Black Friday is known to throw up a bargain, but what shoppers may not know is some product prices are increased ahead of the flash sales event.
Data from price comparison website PriceSpy shows that one in 10 products typically go up in price around Black Friday. These items are typically gadgets and electronics, and the increases tend to happen a week before the event to make discounts appear more attractive.
Non-tech categories such as beauty and health, home and garden and fashion and accessories were found to offer better discounts on Black Friday.
Mobile phones were the most popular items on Kiwis' shopping lists on Black Friday last year, but the data shows these items offered the smallest discount on the day and an average discount of 2 per cent.
Headphones, the second most popular item, offered an average discount of 9 per cent, while gaming consoles offered an average discount of 11 per cent.
Insights show that one month before Black Friday last year, at the start of November, the price of Apple iPhone 8 Plus (256GB) was $959, on Black Friday the price had increased by 48 per cent to $1416.
This was a similar story for Apple iPhone 7 and iPhone 7 Plus (128GB) models, which increased by 38 per cent to $685 on Black Friday from $685 and 18 per cent to $869 on the day from $739 just weeks earlier.
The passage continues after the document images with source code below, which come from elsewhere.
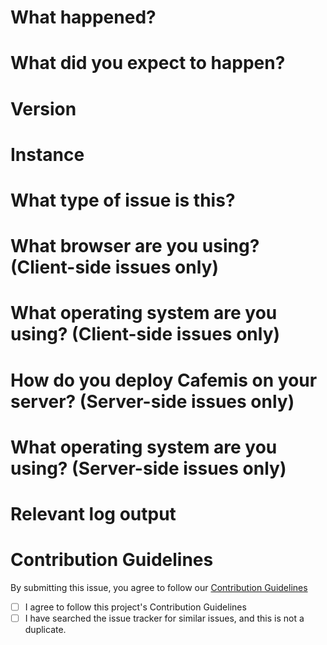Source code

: <!-- 💖 Thanks for taking the time to fill out this bug report!
💁 Having trouble with deployment? [Ask the support chat.](https://discord.gg/4qUhaeeHmm)
🔒 Found a security vulnerability? [Please disclose it responsibly.](https://github.com/rafucuk/cafemis/-/blob/develop/SECURITY.md)
🤝 By submitting this feature request, you agree to follow our [Contribution Guidelines.](https://github.com/rafucuk/cafemis/-/blob/develop/CONTRIBUTING.md) -->

# **What happened?**
<!-- Please give us a brief description of what happened. -->

# **What did you expect to happen?**
<!-- Please give us a brief description of what you expected to happen. -->

# **Version**
<!-- What version of Cafemis is your instance running? You can find this by clicking your instance's logo at the top left and then clicking instance information. -->

# **Instance**
<!-- What instance of Cafemis are you using? -->

# **What type of issue is this?**
<!-- If this happens on your device and has to do with the user interface, it's client-side. If this happens on either with the API or the backend, or you got a server-side error in the client, it's server-side. -->

# **What browser are you using? (Client-side issues only)**

# **What operating system are you using? (Client-side issues only)**

# **How do you deploy Cafemis on your server? (Server-side issues only)**

# **What operating system are you using? (Server-side issues only)**

# **Relevant log output**
<!-- Please copy and paste any relevant log output. You can find your log by inspecting the page, and going to the "console" tab. This will be automatically formatted into code, so no need for backticks. -->

# **Contribution Guidelines**
By submitting this issue, you agree to follow our [Contribution Guidelines](https://github.com/rafucuk/cafemis/-/blob/develop/CONTRIBUTING.md)
- [ ] I agree to follow this project's Contribution Guidelines
- [ ] I have searched the issue tracker for similar issues, and this is not a duplicate.
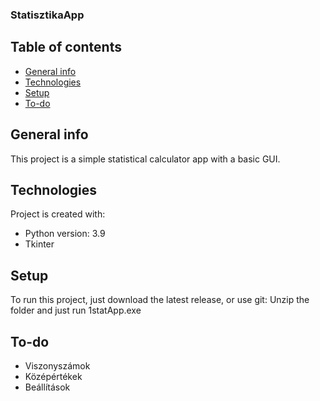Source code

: ### StatisztikaApp

## Table of contents
* [General info](#general-info)
* [Technologies](#technologies)
* [Setup](#setup)
* [To-do](#to-do)

## General info
This project is a simple statistical calculator app with a basic GUI.
	
## Technologies
Project is created with:
* Python version: 3.9
* Tkinter
	
## Setup
To run this project, just download the latest release, or use git:
Unzip the folder and just run 1statApp.exe

## To-do
* Viszonyszámok
* Középértékek
* Beállítások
The price of a DJI Spark RTF drone increased by 39 per cent to $696, up from $499 in the first week of November and a Canon EOS R camera priced at $2149 at the start of the month increased by 28 per cent to $2747 on Black Friday.
Price Spy found many examples of price increases on electronics such as mobile phones, cameras, headphones and drones on Black Friday.
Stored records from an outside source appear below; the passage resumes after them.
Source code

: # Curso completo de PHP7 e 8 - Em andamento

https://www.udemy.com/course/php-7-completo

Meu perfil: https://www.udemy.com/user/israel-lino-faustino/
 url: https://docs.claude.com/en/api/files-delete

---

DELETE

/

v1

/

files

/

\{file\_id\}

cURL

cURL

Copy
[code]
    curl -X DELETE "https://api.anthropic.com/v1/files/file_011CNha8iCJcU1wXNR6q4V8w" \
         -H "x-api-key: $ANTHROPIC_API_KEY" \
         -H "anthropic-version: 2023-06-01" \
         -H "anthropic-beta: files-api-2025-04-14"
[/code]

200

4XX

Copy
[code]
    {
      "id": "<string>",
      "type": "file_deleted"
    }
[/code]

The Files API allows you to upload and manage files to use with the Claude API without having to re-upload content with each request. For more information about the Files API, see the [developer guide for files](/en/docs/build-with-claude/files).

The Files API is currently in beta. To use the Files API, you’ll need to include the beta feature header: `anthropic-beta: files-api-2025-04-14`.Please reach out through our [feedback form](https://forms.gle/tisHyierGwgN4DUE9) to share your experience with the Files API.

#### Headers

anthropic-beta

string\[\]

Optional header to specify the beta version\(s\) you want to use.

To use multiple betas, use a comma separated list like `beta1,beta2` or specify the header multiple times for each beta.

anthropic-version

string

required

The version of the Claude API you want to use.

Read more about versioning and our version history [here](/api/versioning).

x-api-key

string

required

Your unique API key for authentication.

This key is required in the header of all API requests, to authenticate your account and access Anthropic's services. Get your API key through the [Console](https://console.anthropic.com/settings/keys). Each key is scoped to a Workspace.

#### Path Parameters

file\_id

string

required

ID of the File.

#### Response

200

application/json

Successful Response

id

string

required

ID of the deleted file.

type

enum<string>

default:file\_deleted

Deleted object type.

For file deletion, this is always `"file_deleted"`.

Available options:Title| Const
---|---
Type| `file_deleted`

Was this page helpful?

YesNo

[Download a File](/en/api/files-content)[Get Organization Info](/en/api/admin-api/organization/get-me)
"Our historical pricing data highlights the need for shoppers to be vigilant surrounding price discounting across these big flash sale days," Liisa Matinvesi-Bassett, New Zealand country manager for PriceSpy, said.
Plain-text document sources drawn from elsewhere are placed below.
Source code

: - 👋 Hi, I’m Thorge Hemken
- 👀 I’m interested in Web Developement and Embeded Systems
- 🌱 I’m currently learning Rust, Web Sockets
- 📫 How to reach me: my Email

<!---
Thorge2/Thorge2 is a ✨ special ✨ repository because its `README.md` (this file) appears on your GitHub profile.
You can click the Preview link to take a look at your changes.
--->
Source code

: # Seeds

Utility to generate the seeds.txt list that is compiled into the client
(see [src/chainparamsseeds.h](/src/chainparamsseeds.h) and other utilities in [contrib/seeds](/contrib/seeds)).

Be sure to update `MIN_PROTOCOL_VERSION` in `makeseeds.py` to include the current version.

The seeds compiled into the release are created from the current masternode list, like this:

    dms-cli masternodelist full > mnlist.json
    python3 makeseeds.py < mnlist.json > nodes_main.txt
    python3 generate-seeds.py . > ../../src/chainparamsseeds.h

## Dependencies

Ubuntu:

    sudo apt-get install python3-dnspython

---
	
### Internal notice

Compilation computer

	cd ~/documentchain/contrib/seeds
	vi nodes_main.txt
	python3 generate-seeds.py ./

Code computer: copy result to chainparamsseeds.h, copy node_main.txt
Matinvesi-Bassett said increasing prices ahead of dropping them on or around Black Friday was a "conscious and strategic move made by retailers to make their Black Friday deals appear better than what they are for consumers".
She said it was a strategy to ensure they maintain a healthy margin from each sale.
"Our recommendation to shoppers therefore is to not take the discounts offered at face value and conduct price research.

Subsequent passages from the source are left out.